▸ **ENTRIES SHOWN**:
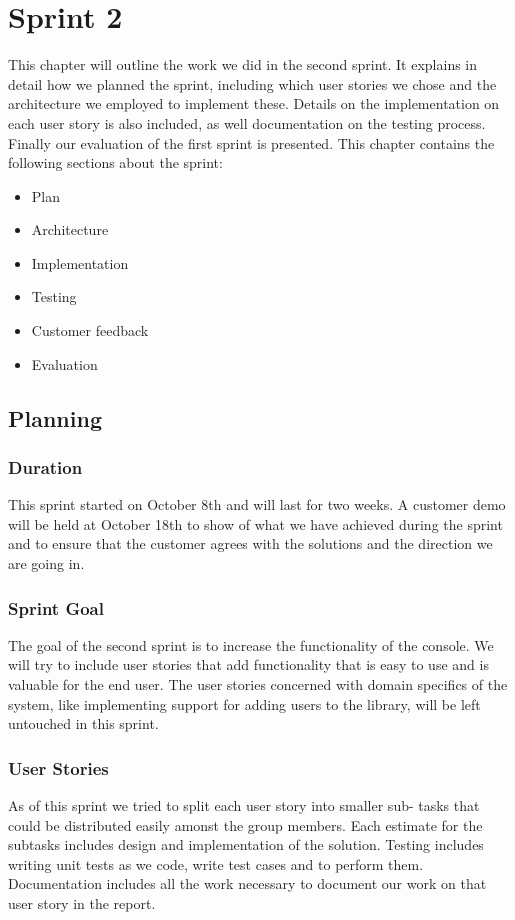 \chapter{Sprint 2}
This chapter will outline the work we did in the second sprint. It explains in detail how we planned the sprint, including which user stories we chose and the architecture we employed to implement these. Details on the implementation on each user story is also included, as well documentation on the testing process. Finally our evaluation of the first sprint is presented. This chapter contains the following sections about the sprint:
\begin{itemize}
\item Plan
\item Architecture
\item Implementation
\item Testing
\item Customer feedback
\item Evaluation
\end{itemize}

\section{Planning}

\subsection{Duration}
This sprint started on October 8th and will last for two weeks. A customer demo will be held at October 18th to show of what we have achieved during the sprint and to ensure that the customer agrees with the solutions and the direction we are going in.

\subsection{Sprint Goal}
The goal of the second sprint is to increase the functionality of the console. We will try to include user stories that add functionality that is easy to use and is valuable for the end user. The user stories concerned with domain specifics of the system, like implementing support for adding users to the library, will be left untouched in this sprint.

\subsection{User Stories}
As of this sprint we tried to split each user story into smaller sub- tasks that could be distributed easily amonst the group members. Each estimate for the subtasks includes design and implementation of the solution. Testing includes writing unit tests as we code, write test cases and to perform them. Documentation includes all the work necessary to document our work on that user story in the report.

▸ **EXERCISE**:
Please go through the listing and return each line that has "subsection" in it.

▸ **ANSWER SPACE**:
\subsection{Duration}
\subsection{Sprint Goal}
\subsection{User Stories}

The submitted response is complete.